Avec une part en baisse dans le total des recettes hors hydrocarbures (11,69 % au premier semestre et 9,16 % pour l’année 2009), les recettes non fiscales ont enregistré une baisse de 14,52 % par rapport à l’année 2008. Cette baisse est due à la baisse des produits des domaines et produits divers du budget, alors que les dividendes versés par la Banque d’Algérie sont en hausse (48,2 milliards de dinars contre 22,5 milliards de dinars en 2008).

Les prévisions de clôture au titre des dépenses budgétaires donnent un montant de décaissements de 4372 milliards de dinars en 2009, en progression de 4,32 % par rapport à l’année 2008. La hausse des dépenses de fonctionnement est estimée à 4,61 % et celle des dépenses d’équipement à 4 %. La structure des dépenses de fonctionnement indique une hausse plus significative des transferts courants. 

Par ailleurs, l’effort budgétaire en soutien à la relance de l’activité économique, représenté par les importants programmes d’investissement publics, s’est poursuivi en 2009 (4 %), en dépit de la forte contraction des recettes budgétaires provenant des hydrocarbures. 

L’impact de cette forte contraction des recettes au titre de la fiscalité pétrolière s’est traduit par un déficit budgétaire estimé à 685,7 milliards de dinars en 2009, soit le premier déficit de la décennie.
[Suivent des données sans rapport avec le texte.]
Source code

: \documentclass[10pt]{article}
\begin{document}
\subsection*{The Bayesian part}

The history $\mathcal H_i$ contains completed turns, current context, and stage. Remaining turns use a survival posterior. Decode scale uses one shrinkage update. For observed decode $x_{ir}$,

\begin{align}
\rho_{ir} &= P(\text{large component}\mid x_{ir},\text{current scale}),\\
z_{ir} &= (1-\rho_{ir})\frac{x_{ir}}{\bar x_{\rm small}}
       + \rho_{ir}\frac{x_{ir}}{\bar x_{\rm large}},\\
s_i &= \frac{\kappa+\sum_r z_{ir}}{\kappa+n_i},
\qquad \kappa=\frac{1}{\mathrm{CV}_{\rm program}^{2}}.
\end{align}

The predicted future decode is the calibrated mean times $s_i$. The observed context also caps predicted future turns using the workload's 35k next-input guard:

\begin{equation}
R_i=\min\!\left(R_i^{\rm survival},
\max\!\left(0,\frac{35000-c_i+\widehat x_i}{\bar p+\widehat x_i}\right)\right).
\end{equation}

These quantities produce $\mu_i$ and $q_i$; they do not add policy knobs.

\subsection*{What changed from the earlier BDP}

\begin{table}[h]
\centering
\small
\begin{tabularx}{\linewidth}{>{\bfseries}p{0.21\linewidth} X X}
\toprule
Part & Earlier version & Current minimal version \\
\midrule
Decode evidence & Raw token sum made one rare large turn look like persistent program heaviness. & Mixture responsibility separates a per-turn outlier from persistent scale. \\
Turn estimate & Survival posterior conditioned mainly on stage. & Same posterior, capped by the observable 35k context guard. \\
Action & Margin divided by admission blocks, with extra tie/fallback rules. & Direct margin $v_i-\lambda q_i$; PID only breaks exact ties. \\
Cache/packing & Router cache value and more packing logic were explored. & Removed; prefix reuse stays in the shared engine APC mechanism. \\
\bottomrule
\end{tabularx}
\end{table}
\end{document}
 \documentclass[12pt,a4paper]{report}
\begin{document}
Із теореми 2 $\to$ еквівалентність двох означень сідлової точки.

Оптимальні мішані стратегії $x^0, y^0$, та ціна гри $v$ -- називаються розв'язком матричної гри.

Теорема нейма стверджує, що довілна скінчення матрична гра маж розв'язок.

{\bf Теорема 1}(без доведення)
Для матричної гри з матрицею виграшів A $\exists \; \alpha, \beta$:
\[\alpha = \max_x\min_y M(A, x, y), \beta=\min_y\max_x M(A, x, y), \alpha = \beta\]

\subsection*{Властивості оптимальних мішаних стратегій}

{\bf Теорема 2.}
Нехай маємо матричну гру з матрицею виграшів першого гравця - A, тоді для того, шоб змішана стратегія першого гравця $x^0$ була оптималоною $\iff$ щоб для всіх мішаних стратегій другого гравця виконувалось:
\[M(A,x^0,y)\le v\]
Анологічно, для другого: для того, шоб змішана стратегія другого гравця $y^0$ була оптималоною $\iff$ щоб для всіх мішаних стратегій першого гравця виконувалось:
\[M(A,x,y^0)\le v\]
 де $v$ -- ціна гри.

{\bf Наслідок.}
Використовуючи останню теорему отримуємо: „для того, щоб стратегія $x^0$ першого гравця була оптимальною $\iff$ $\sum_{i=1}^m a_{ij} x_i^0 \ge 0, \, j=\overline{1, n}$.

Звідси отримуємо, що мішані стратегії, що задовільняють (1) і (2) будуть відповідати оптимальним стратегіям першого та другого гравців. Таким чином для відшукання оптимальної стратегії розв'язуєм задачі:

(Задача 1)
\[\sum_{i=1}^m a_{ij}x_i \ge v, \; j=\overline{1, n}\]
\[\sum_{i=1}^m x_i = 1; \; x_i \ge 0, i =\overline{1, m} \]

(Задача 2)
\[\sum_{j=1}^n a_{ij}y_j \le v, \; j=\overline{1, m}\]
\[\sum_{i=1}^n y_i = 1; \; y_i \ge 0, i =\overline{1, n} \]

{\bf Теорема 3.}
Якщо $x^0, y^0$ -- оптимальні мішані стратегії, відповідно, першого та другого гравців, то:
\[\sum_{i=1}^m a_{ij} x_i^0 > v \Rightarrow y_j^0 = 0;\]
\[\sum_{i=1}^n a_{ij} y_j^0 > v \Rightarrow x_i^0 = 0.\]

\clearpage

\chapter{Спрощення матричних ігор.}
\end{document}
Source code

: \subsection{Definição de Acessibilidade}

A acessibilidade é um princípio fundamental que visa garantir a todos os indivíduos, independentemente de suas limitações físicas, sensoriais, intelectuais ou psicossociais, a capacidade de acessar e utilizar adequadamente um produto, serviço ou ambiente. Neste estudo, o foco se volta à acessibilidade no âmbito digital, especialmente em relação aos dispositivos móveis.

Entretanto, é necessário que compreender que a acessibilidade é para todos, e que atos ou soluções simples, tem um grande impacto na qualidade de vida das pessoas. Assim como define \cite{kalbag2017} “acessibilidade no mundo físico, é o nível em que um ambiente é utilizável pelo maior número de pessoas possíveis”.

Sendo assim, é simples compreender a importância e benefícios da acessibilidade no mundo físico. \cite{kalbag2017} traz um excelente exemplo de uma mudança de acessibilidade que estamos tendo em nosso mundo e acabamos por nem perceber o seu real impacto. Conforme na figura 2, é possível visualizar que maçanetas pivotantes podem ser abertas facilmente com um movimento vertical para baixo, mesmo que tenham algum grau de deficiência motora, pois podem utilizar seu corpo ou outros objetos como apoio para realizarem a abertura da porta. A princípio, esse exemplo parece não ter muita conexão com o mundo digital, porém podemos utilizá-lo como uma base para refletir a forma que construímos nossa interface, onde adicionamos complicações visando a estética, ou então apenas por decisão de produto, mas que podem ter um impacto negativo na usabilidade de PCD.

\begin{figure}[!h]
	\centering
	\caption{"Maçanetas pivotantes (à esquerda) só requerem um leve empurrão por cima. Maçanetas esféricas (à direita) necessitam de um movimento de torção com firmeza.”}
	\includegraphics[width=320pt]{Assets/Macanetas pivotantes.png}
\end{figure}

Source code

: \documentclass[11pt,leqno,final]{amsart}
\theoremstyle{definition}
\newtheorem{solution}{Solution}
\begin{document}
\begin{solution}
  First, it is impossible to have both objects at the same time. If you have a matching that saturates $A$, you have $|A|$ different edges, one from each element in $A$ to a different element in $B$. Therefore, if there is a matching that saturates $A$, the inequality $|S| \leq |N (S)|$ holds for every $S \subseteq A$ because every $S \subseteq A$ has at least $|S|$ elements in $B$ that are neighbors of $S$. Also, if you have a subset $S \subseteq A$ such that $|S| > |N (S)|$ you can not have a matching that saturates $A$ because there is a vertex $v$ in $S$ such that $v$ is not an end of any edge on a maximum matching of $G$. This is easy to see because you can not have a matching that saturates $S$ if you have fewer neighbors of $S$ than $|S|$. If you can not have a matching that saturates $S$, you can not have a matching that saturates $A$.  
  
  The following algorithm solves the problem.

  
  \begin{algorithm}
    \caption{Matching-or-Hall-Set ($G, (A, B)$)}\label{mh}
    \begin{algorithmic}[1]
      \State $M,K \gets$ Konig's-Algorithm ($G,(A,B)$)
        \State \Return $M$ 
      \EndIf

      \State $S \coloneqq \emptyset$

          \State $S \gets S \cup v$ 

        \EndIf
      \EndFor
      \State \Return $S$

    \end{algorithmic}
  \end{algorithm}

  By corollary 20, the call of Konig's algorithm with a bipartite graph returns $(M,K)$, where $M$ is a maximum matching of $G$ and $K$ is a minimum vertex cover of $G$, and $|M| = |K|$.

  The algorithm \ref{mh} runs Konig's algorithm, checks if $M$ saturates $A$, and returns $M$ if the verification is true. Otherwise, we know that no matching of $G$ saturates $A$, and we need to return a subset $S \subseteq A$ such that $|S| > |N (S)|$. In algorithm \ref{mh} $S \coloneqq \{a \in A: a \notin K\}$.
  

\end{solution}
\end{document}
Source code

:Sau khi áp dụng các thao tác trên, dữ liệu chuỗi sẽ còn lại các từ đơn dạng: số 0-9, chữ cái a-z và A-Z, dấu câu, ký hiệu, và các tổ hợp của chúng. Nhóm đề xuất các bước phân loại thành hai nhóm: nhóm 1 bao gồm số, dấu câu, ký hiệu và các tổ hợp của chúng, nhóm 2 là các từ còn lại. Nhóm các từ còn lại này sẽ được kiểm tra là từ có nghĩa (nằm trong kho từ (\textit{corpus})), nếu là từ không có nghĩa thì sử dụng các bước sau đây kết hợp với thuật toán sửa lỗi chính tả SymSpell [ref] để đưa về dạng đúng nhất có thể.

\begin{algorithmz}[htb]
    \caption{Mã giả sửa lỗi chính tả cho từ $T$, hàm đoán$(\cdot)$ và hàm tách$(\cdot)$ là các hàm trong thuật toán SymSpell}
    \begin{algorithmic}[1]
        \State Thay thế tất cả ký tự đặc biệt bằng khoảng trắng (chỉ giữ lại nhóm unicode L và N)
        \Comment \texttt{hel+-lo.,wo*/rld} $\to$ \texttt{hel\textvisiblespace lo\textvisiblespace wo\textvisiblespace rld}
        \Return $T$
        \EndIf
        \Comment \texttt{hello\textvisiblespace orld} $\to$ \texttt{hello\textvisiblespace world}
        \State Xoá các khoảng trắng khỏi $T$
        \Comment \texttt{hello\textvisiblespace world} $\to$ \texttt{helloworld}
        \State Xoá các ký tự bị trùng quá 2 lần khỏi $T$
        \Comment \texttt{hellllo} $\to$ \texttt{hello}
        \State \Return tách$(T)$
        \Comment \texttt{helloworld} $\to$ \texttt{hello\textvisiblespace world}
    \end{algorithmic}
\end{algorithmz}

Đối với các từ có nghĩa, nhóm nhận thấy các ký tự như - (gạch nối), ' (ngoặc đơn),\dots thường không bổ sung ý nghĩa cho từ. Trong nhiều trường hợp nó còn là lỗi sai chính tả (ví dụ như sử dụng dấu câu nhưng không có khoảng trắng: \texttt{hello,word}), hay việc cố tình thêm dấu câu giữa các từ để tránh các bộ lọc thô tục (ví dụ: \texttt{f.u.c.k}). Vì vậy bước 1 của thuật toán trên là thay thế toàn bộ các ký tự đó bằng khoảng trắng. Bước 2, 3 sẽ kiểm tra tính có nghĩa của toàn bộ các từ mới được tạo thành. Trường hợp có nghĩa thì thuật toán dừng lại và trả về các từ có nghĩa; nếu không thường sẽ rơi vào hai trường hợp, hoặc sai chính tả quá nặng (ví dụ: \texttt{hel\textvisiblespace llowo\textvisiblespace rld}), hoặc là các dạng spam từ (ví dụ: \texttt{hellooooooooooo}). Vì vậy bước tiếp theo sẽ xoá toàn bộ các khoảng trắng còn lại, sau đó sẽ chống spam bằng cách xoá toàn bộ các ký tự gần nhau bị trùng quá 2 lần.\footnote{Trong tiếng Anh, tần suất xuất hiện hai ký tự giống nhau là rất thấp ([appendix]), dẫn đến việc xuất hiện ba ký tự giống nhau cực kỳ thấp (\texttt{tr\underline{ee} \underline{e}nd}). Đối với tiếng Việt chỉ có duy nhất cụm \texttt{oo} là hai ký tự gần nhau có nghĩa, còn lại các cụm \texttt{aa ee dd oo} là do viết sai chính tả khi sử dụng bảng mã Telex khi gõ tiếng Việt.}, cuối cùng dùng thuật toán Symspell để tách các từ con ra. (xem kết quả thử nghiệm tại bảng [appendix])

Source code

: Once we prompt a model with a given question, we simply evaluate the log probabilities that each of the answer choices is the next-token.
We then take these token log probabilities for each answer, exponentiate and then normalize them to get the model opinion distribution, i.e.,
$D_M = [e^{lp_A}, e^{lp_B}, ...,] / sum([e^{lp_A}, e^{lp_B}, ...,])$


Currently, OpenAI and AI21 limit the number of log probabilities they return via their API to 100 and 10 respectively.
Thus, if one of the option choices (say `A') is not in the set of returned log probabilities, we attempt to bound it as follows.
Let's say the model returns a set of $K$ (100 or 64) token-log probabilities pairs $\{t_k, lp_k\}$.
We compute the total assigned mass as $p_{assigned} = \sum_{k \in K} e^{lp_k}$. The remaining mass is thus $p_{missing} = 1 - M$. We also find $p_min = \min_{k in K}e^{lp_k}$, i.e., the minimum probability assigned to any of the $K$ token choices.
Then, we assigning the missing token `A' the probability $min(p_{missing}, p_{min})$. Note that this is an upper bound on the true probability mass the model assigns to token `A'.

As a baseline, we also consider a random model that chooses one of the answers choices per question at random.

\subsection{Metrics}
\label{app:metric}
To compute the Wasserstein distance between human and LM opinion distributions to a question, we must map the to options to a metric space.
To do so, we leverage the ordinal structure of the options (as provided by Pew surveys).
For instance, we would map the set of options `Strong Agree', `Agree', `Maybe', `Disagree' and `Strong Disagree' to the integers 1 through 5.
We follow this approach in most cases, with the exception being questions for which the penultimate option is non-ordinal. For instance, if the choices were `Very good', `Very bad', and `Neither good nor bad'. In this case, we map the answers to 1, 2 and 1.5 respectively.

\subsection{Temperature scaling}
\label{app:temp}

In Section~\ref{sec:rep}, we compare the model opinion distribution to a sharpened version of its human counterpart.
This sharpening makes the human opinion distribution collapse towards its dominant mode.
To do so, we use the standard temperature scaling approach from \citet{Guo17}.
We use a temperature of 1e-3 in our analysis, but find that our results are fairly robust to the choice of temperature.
En outre, l’accroissement des prêts nets du Trésor qui sont estimés à près de 170 milliards de dinars a contribué à élargir le déficit global du Trésor (850 milliards de dinars).  Cette baisse significative de la capacité de financement du Trésor au titre de l’exercice 2009 a conduit à l’utilisation des ressources du Fonds de régulation des recettes  pour un montant net de 354,3 milliards de dinars.

3. Tendances monétaires : rebond des crédits bancaires en contexte d’expansion monétaire modérée

L’analyse du cycle monétaire au cours des dix dernières années met en avant l’importance accrue du rôle des avoirs extérieurs comme déterminant structurel de l’expansion monétaire en Algérie, à mesure que les avoirs extérieurs nets dépassent, depuis fin 2005, les liquidités monétaires et quasi monétaires dans l'économie nationale.

L’année 2009, sous l’effet du choc externe inhérent à la grave crise économique mondiale, s’est caractérisée par des rythmes de croissance modérés des agrégats de monnaie, voire même une contraction de la masse monétaire M2 au premier semestre. En particulier, si l’agrégat avoirs extérieurs nets était la principale source de croissance monétaire, d'une manière soutenue, depuis l'année 2000, cet agrégat n’a pas alimenté le processus de création monétaire en 2009. 

L'agrégat avoirs extérieurs nets qui avait enregistré une forte progression (38,18 %) en 2008, correspondant à un "pic" historique, s'est établi, en équivalent dinars, à 10890,52 milliards de dinars à fin décembre 2009 contre 10604,30 milliards de dinars à fin juin 2009 et 10246,96 milliards de dinars à fin décembre 2008. Cette faible progression des avoirs extérieurs nets en 2009 témoigne de l’impact du choc externe sur la situation monétaire en contexte de résilience de la position financière extérieure.  

Après le recul du taux d'expansion monétaire en terme de M2 au second semestre 2008 (5,36 %) contre 10,13 % au premier semestre 2008, le premier semestre 2009 a même enregistré une contraction monétaire (-1,13 %). Une telle contraction monétaire représente même un choc pour la situation monétaire. L’expansion (5,44 %) de M2 au second semestre 2009 a permis de contrebalancer l’effet de la contraction monétaire du premier semestre, débouchant sur un rythme modéré de création de monnaie en 2009 (4,25 %).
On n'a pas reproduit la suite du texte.